→ **Brief**: Every line of the listing below is to be repeated exactly; the pictures stay out.

━━━━━ Data records ━━━━━

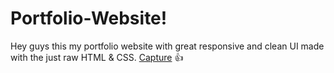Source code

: # Portfolio-Website!
Hey guys this my portfolio website with great responsive and clean UI made with the just raw HTML & CSS.
[Capture](https://user-images.githubusercontent.com/86045021/166488961-7e3fe9de-3be0-49b8-b51b-4c2d102a52f2.JPG)
:thumbsup:
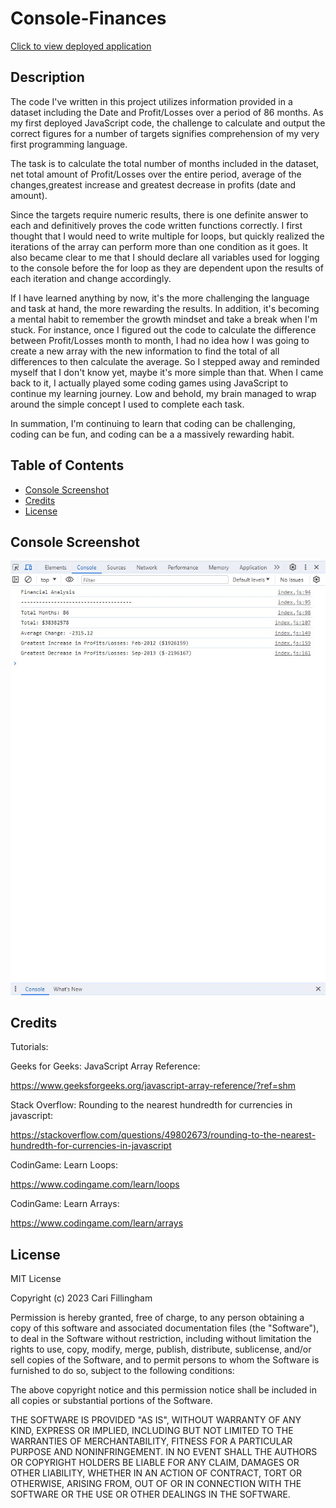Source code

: # Console-Finances

[Click to view deployed application](https://cariberrii.github.io/Console-Finances)

## Description
 
 The code I've written in this project utilizes information provided in a dataset including the Date and Profit/Losses over a period of 86 months. As my first deployed JavaScript code, the challenge to calculate and output the correct figures for a number of targets signifies comprehension of my very first programming language.

 The task is to calculate the total number of months included in the dataset, net total amount of Profit/Losses over the entire period, average of the changes,greatest increase and greatest decrease in profits (date and amount).

 Since the targets require numeric results, there is one definite answer to each and definitively proves the code written functions correctly. I first thought that I would need to write multiple for loops, but quickly realized the iterations of the array can perform more than one condition as it goes. It also became clear to me that I should declare all variables used for logging to the console before the for loop as they are dependent upon the results of each iteration and change accordingly. 
 
 If I have learned anything by now, it's the more challenging the language and task at hand, the more rewarding the results. In addition, it's becoming a mental habit to remember the growth mindset and take a break when I'm stuck. For instance, once I figured out the code to calculate the difference between Profit/Losses month to month, I had no idea how I was going to create a new array with the new information to find the total of all differences to then calculate the average. So I stepped away and reminded myself that I don't know yet, maybe it's more simple than that. When I came back to it, I actually played some coding games using JavaScript to continue my learning journey. Low and behold, my brain managed to wrap around the simple concept I used to complete each task. 

 In summation, I'm continuing to learn that coding can be challenging, coding can be fun, and coding can be a a massively rewarding habit. 

## Table of Contents

- [Console Screenshot](#console-screenshot)
- [Credits](#credits)
- [License](#license)

## Console Screenshot
![Screenshot Console](assets/images/console-screenshot.jpg)

## Credits

Tutorials:

Geeks for Geeks: JavaScript Array Reference:

https://www.geeksforgeeks.org/javascript-array-reference/?ref=shm

Stack Overflow: Rounding to the nearest hundredth for currencies in javascript:

https://stackoverflow.com/questions/49802673/rounding-to-the-nearest-hundredth-for-currencies-in-javascript

CodinGame: Learn Loops:

https://www.codingame.com/learn/loops

CodinGame: Learn Arrays:

https://www.codingame.com/learn/arrays

## License

MIT License

Copyright (c) 2023 Cari Fillingham

Permission is hereby granted, free of charge, to any person obtaining a copy
of this software and associated documentation files (the "Software"), to deal
in the Software without restriction, including without limitation the rights
to use, copy, modify, merge, publish, distribute, sublicense, and/or sell
copies of the Software, and to permit persons to whom the Software is
furnished to do so, subject to the following conditions:

The above copyright notice and this permission notice shall be included in all
copies or substantial portions of the Software.

THE SOFTWARE IS PROVIDED "AS IS", WITHOUT WARRANTY OF ANY KIND, EXPRESS OR
IMPLIED, INCLUDING BUT NOT LIMITED TO THE WARRANTIES OF MERCHANTABILITY,
FITNESS FOR A PARTICULAR PURPOSE AND NONINFRINGEMENT. IN NO EVENT SHALL THE
AUTHORS OR COPYRIGHT HOLDERS BE LIABLE FOR ANY CLAIM, DAMAGES OR OTHER
LIABILITY, WHETHER IN AN ACTION OF CONTRACT, TORT OR OTHERWISE, ARISING FROM,
OUT OF OR IN CONNECTION WITH THE SOFTWARE OR THE USE OR OTHER DEALINGS IN THE
SOFTWARE.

━━━━━

→ **Response to this exercise**:
Source code

: # Portfolio-Website!
Hey guys this my portfolio website with great responsive and clean UI made with the just raw HTML & CSS.
[Capture](https://user-images.githubusercontent.com/86045021/166488961-7e3fe9de-3be0-49b8-b51b-4c2d102a52f2.JPG)
:thumbsup:
Source code

: # Console-Finances

[Click to view deployed application](https://cariberrii.github.io/Console-Finances)

## Description
 
 The code I've written in this project utilizes information provided in a dataset including the Date and Profit/Losses over a period of 86 months. As my first deployed JavaScript code, the challenge to calculate and output the correct figures for a number of targets signifies comprehension of my very first programming language.

 The task is to calculate the total number of months included in the dataset, net total amount of Profit/Losses over the entire period, average of the changes,greatest increase and greatest decrease in profits (date and amount).

 Since the targets require numeric results, there is one definite answer to each and definitively proves the code written functions correctly. I first thought that I would need to write multiple for loops, but quickly realized the iterations of the array can perform more than one condition as it goes. It also became clear to me that I should declare all variables used for logging to the console before the for loop as they are dependent upon the results of each iteration and change accordingly. 
 
 If I have learned anything by now, it's the more challenging the language and task at hand, the more rewarding the results. In addition, it's becoming a mental habit to remember the growth mindset and take a break when I'm stuck. For instance, once I figured out the code to calculate the difference between Profit/Losses month to month, I had no idea how I was going to create a new array with the new information to find the total of all differences to then calculate the average. So I stepped away and reminded myself that I don't know yet, maybe it's more simple than that. When I came back to it, I actually played some coding games using JavaScript to continue my learning journey. Low and behold, my brain managed to wrap around the simple concept I used to complete each task. 

 In summation, I'm continuing to learn that coding can be challenging, coding can be fun, and coding can be a a massively rewarding habit. 

## Table of Contents

- [Console Screenshot](#console-screenshot)
- [Credits](#credits)
- [License](#license)

## Console Screenshot
![Screenshot Console](assets/images/console-screenshot.jpg)

## Credits

Tutorials:

Geeks for Geeks: JavaScript Array Reference:

https://www.geeksforgeeks.org/javascript-array-reference/?ref=shm

Stack Overflow: Rounding to the nearest hundredth for currencies in javascript:

https://stackoverflow.com/questions/49802673/rounding-to-the-nearest-hundredth-for-currencies-in-javascript

CodinGame: Learn Loops:

https://www.codingame.com/learn/loops

CodinGame: Learn Arrays:

https://www.codingame.com/learn/arrays

## License

MIT License

Copyright (c) 2023 Cari Fillingham

Permission is hereby granted, free of charge, to any person obtaining a copy
of this software and associated documentation files (the "Software"), to deal
in the Software without restriction, including without limitation the rights
to use, copy, modify, merge, publish, distribute, sublicense, and/or sell
copies of the Software, and to permit persons to whom the Software is
furnished to do so, subject to the following conditions:

The above copyright notice and this permission notice shall be included in all
copies or substantial portions of the Software.

THE SOFTWARE IS PROVIDED "AS IS", WITHOUT WARRANTY OF ANY KIND, EXPRESS OR
IMPLIED, INCLUDING BUT NOT LIMITED TO THE WARRANTIES OF MERCHANTABILITY,
FITNESS FOR A PARTICULAR PURPOSE AND NONINFRINGEMENT. IN NO EVENT SHALL THE
AUTHORS OR COPYRIGHT HOLDERS BE LIABLE FOR ANY CLAIM, DAMAGES OR OTHER
LIABILITY, WHETHER IN AN ACTION OF CONTRACT, TORT OR OTHERWISE, ARISING FROM,
OUT OF OR IN CONNECTION WITH THE SOFTWARE OR THE USE OR OTHER DEALINGS IN THE
SOFTWARE.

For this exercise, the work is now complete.